WASHINGTON — Leaders of Voyager Technologies say the company, on the heels of an IPO, is well-positioned for near-term opportunities in missile defense and longer-term development of a commercial space station.
The company, which raised a net $409.4 million in an initial public offering of stock June 11, released its first financial results since that IPO Aug. 5. The company reported $46 million in revenue for the second quarter of 2025 and an adjusted earnings before interest, taxes, depreciation and amortization (EBITDA) loss of $9.1 million.
The revenue was a 25% increase from the same quarter of 2024 and was a record high for the company, Dylan Taylor, chief executive of Voyager, said in an earnings call.

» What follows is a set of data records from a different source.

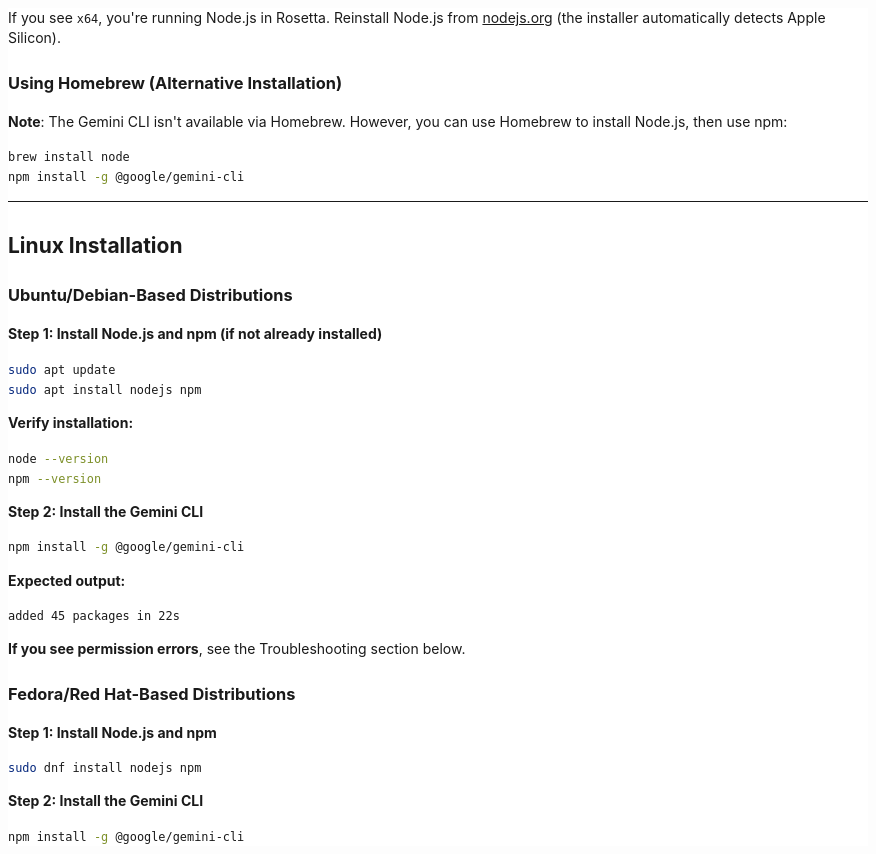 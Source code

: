 If you see `x64`, you're running Node.js in Rosetta. Reinstall Node.js from [nodejs.org](https://nodejs.org/) (the installer automatically detects Apple Silicon).

### Using Homebrew (Alternative Installation)

**Note**: The Gemini CLI isn't available via Homebrew. However, you can use Homebrew to install Node.js, then use npm:

```bash
brew install node
npm install -g @google/gemini-cli
```

---

## Linux Installation

### Ubuntu/Debian-Based Distributions

**Step 1: Install Node.js and npm (if not already installed)**

```bash
sudo apt update
sudo apt install nodejs npm
```

**Verify installation:**

```bash
node --version
npm --version
```

**Step 2: Install the Gemini CLI**

```bash
npm install -g @google/gemini-cli
```

**Expected output:**

```
added 45 packages in 22s
```

**If you see permission errors**, see the Troubleshooting section below.

### Fedora/Red Hat-Based Distributions

**Step 1: Install Node.js and npm**

```bash
sudo dnf install nodejs npm
```

**Step 2: Install the Gemini CLI**

```bash
npm install -g @google/gemini-cli
```
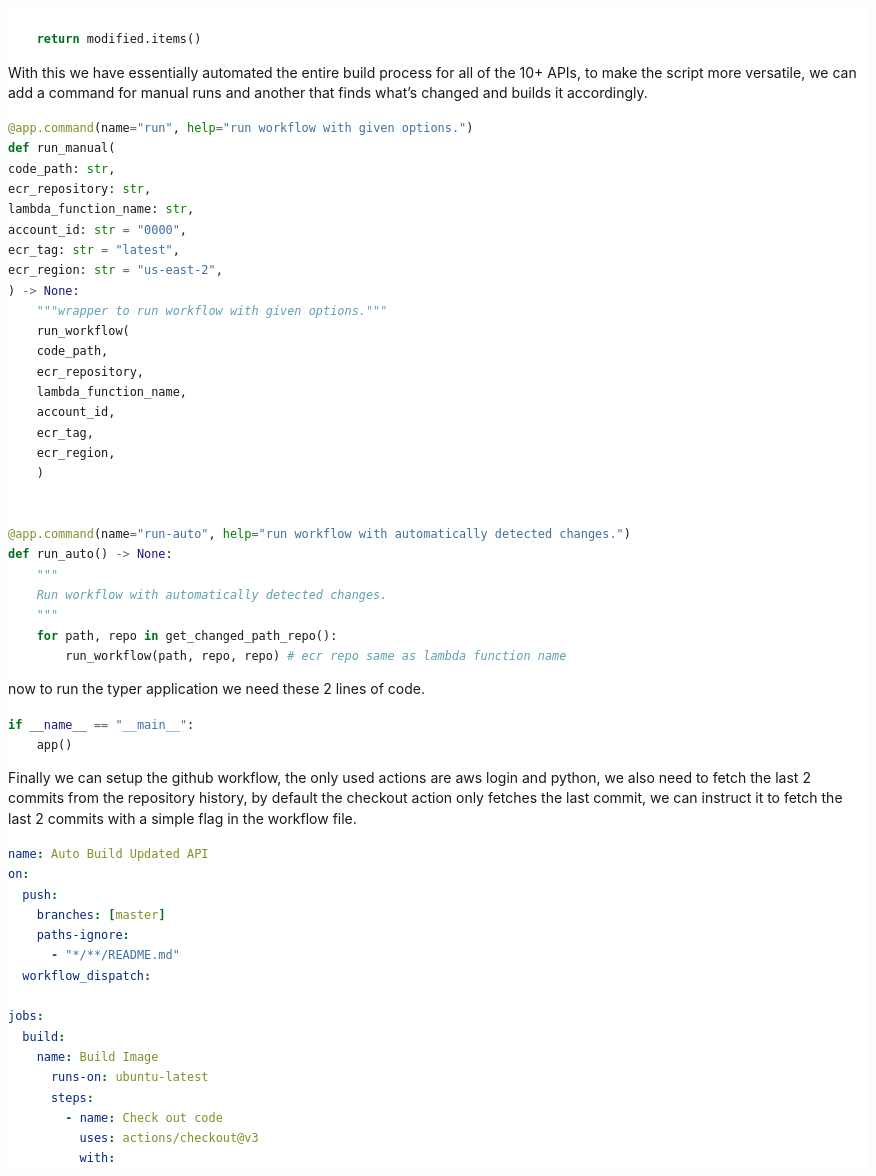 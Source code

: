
 ```python

	return modified.items()
```

With this we have essentially automated the entire build process for all of the
10+ APIs, to make the script more versatile, we can add a command for manual
runs and another that finds what’s changed and builds it accordingly.

```python
@app.command(name="run", help="run workflow with given options.")
def run_manual(
code_path: str,
ecr_repository: str,
lambda_function_name: str,
account_id: str = "0000",
ecr_tag: str = "latest",
ecr_region: str = "us-east-2",
) -> None:
	"""wrapper to run workflow with given options."""
	run_workflow(
	code_path,
	ecr_repository,
	lambda_function_name,
	account_id,
	ecr_tag,
	ecr_region,
	)


@app.command(name="run-auto", help="run workflow with automatically detected changes.")
def run_auto() -> None:
	"""
	Run workflow with automatically detected changes.
	"""
	for path, repo in get_changed_path_repo():
		run_workflow(path, repo, repo) # ecr repo same as lambda function name
```

now to run the typer application we need these 2 lines of code.

```python
if __name__ == "__main__":
	app()
```

Finally we can setup the github workflow, the only used actions are aws login
and python, we also need to fetch the last 2 commits from the repository
history, by default the checkout action only fetches the last commit, we can
instruct it to fetch the last 2 commits with a simple flag in the workflow file.

```yml
name: Auto Build Updated API
on:
  push:
	branches: [master]
    paths-ignore:
	  - "*/**/README.md"
  workflow_dispatch:

jobs:
  build:
	name: Build Image
	  runs-on: ubuntu-latest
	  steps:
		- name: Check out code
		  uses: actions/checkout@v3
		  with:
```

The biggest gains were in the company’s defense and national security business unit, which reported $35 million in revenue, an 85% year-over-year increase. Its space solutions unit saw revenue fall from $20 million in the second quarter of 2024 to $11 million in the second quarter this year, which the company say was linked to the planned winddown of an unspecified services contract with NASA.
The Starlab commercial space station project that Voyager is leading, in partnership with several other companies, also received $22.5 million from NASA in the second quarter by completing four milestones in a funded Space Act Agreement from the agency. Voyager bookkeeps the Starlab funding separate from the rest of the company’s revenue.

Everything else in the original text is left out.